Search papers, labs, and topics across Lattice.
This paper explores a label-free screening strategy for combinatorial electrocatalysts, representing each composition using embeddings derived from scientific texts. It compares Word2Vec and transformer-based embeddings, encoding compositions via element-wise mixing or short prompts. The method filters candidates based on similarity to conductivity and dielectric property concepts, assessed across 15 materials libraries.
Surprisingly, a lightweight Word2Vec model often outperforms transformer-based embeddings in filtering electrocatalyst candidates, achieving greater reduction in possible compositions while maintaining performance.

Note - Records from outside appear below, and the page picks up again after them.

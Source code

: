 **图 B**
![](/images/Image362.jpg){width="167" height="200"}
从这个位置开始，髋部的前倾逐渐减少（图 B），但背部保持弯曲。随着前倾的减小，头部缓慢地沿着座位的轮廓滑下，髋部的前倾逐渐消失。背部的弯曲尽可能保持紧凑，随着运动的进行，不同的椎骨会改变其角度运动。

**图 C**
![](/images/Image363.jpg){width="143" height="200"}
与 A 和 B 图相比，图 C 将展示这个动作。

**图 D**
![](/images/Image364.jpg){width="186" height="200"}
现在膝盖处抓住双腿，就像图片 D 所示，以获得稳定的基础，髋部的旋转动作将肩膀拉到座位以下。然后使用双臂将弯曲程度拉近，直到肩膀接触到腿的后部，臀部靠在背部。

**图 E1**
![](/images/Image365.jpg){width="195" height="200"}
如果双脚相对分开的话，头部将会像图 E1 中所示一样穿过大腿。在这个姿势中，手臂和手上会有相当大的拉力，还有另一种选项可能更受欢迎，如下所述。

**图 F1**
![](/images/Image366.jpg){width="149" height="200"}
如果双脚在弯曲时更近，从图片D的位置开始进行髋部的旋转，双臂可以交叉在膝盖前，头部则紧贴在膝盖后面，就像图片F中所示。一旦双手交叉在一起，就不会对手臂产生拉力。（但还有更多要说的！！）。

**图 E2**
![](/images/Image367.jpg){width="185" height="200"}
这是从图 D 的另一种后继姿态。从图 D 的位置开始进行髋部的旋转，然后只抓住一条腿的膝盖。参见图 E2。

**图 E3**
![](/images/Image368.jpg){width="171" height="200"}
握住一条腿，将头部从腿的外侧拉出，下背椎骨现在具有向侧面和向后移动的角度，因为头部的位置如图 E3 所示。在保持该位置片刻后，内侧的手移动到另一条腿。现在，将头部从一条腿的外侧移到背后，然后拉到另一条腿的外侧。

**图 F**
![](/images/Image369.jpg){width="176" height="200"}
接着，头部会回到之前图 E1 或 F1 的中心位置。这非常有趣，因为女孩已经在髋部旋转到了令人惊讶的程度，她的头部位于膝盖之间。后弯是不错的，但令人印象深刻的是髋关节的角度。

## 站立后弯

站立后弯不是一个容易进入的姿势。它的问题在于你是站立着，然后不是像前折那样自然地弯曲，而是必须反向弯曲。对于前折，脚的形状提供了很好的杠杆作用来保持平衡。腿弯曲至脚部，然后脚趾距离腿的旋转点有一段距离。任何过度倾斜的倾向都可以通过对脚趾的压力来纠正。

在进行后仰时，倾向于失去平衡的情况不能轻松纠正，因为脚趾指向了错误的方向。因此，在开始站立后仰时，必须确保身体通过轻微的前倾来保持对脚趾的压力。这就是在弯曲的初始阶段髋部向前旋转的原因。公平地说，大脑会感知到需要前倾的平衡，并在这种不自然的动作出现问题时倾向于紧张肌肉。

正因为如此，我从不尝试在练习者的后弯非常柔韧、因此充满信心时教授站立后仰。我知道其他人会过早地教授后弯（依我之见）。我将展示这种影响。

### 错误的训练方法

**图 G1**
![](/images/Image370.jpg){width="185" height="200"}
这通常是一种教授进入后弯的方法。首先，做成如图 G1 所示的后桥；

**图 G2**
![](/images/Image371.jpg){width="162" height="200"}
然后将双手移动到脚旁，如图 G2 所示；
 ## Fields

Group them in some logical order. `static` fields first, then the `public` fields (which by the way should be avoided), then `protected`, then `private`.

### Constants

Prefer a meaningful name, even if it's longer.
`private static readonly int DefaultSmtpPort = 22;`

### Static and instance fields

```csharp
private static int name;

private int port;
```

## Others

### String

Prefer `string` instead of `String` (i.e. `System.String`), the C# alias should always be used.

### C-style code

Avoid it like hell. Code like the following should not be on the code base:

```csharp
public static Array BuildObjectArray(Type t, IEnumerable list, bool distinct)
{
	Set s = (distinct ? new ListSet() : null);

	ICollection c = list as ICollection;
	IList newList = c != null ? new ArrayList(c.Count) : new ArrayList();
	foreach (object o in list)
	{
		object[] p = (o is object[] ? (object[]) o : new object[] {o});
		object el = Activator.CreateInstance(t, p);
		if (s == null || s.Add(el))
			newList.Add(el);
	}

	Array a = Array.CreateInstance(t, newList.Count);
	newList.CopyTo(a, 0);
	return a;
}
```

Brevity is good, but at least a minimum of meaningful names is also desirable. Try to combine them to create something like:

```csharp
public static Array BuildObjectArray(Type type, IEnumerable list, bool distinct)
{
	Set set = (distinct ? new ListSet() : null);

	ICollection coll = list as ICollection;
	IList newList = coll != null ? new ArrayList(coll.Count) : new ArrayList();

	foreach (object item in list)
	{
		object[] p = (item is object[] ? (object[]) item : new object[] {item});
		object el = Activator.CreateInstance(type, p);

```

Compositionally complex solid solution electrocatalysts span vast composition spaces, and even one materials system can contain more candidate compositions than can be measured exhaustively. Here we evaluate a label-free screening strategy that represents each composition using embeddings derived from scientific texts and prioritizes candidates based on similarity to two property concepts. We compare a corpus-trained Word2Vec baseline with transformer-based embeddings, where compositions are encoded either by linear element-wise mixing or by short composition prompts. Similarities to `concept directions', the terms conductivity and dielectric, define a 2-dimensional descriptor space, and a symmetric Pareto-front selection is used to filter candidate subsets without using electrochemical labels. Performance is assessed on 15 materials libraries including noble metal alloys and multicomponent oxides. In this setting, the lightweight Word2Vec baseline, which uses a simple linear combination of element embeddings, often achieves the highest number of reductions of possible candidate compositions while staying close to the best measured performance.